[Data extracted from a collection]
--- START ---

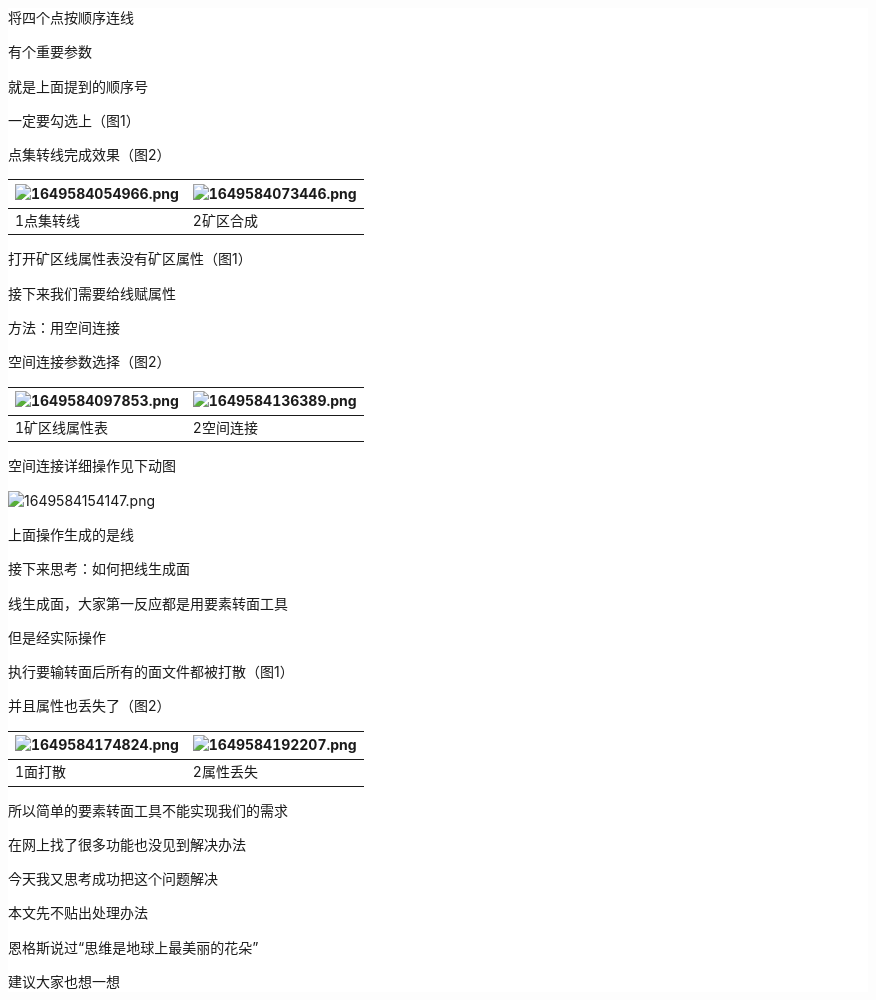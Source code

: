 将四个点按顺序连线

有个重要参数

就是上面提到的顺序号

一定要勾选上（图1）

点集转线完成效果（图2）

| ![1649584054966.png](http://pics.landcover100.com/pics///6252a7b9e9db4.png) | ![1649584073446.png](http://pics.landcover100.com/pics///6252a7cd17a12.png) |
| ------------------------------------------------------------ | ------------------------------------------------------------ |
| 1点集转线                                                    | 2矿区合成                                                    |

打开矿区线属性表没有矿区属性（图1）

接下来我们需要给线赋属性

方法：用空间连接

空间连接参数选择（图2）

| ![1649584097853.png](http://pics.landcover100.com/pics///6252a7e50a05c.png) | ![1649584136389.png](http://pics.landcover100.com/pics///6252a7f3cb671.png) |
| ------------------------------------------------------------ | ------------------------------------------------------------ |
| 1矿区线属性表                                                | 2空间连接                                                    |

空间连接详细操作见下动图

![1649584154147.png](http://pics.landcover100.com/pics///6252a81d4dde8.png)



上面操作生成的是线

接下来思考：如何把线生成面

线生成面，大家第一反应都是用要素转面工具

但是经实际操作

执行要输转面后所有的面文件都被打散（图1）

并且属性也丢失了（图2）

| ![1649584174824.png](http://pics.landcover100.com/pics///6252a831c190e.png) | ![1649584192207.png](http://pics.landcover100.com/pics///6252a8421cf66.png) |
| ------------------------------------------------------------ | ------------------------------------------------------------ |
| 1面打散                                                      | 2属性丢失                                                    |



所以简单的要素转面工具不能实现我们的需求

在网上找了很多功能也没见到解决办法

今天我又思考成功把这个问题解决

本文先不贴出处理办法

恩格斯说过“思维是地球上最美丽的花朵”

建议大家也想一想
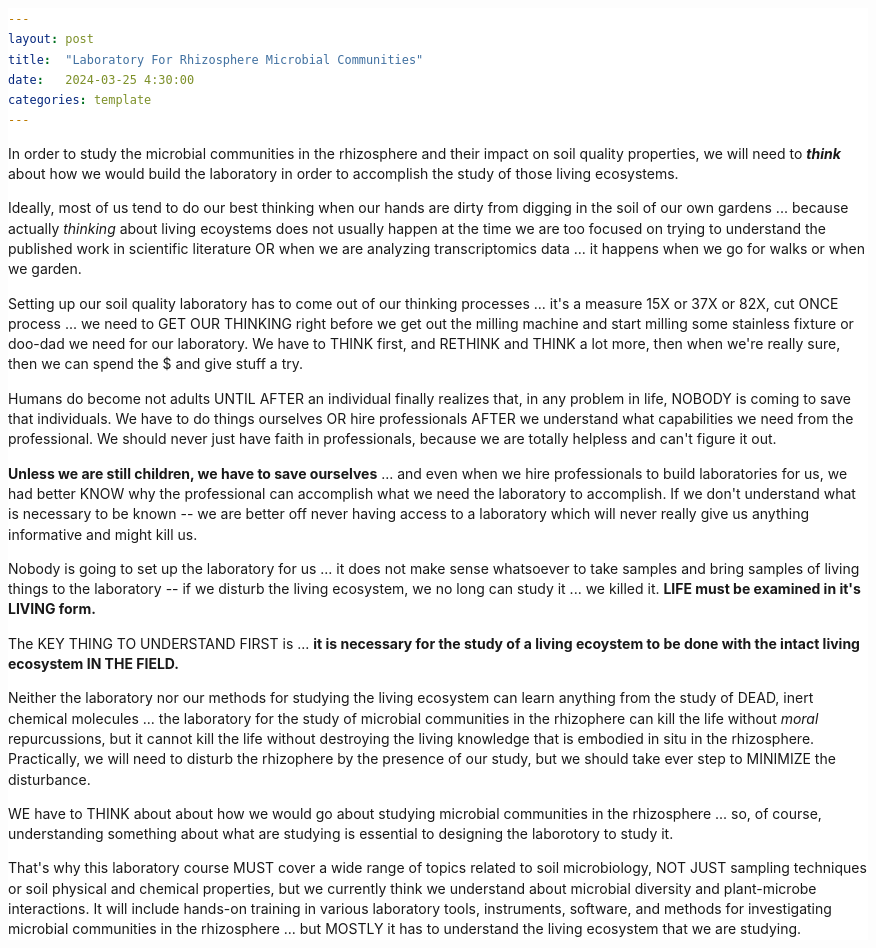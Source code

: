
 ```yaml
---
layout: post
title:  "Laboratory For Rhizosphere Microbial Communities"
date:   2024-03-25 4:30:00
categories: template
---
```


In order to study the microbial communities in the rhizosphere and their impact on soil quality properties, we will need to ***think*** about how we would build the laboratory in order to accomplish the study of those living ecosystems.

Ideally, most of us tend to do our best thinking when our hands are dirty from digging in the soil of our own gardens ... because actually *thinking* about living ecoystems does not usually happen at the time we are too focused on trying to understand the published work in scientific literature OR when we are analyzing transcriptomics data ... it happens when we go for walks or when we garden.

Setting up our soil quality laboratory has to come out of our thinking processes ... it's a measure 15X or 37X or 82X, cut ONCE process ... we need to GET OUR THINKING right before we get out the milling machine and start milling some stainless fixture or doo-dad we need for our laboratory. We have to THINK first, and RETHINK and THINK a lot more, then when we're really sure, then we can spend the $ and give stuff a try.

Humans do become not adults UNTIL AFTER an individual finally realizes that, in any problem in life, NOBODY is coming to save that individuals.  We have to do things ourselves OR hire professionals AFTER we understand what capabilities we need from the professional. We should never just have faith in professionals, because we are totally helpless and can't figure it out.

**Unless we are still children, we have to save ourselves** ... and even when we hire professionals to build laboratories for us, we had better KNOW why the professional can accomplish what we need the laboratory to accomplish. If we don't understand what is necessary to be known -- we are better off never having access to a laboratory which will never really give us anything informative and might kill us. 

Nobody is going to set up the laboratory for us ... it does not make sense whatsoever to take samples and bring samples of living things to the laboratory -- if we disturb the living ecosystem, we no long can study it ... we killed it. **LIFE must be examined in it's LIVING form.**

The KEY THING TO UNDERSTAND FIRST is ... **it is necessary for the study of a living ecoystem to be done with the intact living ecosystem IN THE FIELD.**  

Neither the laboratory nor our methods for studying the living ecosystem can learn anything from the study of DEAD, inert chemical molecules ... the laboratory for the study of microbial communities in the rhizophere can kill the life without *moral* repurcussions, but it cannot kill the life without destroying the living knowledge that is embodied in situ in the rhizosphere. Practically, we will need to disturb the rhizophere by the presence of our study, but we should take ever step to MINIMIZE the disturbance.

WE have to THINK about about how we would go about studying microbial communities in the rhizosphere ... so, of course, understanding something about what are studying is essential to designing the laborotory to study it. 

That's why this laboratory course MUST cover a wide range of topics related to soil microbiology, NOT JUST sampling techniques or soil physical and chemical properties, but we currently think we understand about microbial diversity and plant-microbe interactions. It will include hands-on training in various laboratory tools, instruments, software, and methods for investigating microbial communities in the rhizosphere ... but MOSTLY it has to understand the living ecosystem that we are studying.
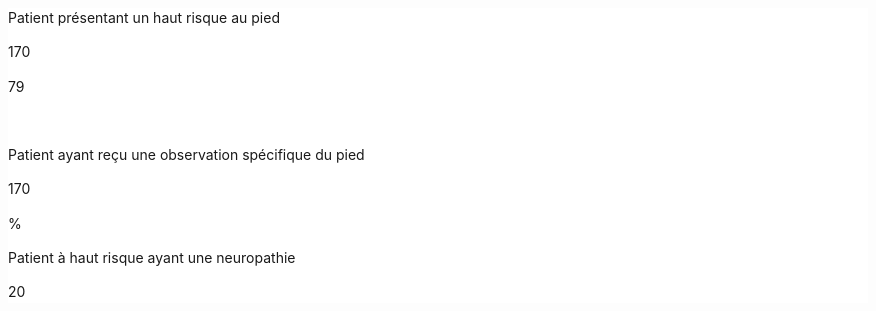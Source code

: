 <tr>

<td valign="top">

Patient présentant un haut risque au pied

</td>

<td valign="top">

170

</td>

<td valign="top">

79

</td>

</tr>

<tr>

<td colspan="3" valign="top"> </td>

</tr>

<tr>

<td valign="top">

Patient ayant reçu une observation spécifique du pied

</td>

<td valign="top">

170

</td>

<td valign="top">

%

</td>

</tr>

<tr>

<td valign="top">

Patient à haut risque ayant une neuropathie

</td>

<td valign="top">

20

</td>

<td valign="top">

--- END ---
--- START ---

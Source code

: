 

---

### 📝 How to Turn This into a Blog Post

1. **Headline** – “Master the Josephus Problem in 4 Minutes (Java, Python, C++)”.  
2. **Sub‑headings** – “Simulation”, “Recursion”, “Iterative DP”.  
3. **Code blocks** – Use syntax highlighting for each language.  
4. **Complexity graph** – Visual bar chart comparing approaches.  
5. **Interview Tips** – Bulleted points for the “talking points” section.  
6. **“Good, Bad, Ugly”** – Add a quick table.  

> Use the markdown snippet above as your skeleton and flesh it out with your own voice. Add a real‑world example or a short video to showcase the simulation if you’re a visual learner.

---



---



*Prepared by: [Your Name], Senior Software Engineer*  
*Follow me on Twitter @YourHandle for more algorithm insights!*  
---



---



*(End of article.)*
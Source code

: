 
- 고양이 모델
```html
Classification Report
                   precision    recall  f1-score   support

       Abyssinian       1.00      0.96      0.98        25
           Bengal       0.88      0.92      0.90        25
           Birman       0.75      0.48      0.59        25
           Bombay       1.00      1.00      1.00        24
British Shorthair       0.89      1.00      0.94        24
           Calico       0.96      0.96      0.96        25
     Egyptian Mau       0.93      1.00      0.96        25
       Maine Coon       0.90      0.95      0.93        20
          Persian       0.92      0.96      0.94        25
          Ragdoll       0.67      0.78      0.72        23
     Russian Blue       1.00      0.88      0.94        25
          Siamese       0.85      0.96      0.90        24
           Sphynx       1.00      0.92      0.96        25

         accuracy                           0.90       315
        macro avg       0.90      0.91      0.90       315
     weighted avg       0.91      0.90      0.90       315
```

--- END ---

Problem: Show every line in the entries where the string "more" occurs.

Exercise output:
Setting up our soil quality laboratory has to come out of our thinking processes ... it's a measure 15X or 37X or 82X, cut ONCE process ... we need to GET OUR THINKING right before we get out the milling machine and start milling some stainless fixture or doo-dad we need for our laboratory. We have to THINK first, and RETHINK and THINK a lot more, then when we're really sure, then we can spend the $ and give stuff a try.
*Follow me on Twitter @YourHandle for more algorithm insights!*  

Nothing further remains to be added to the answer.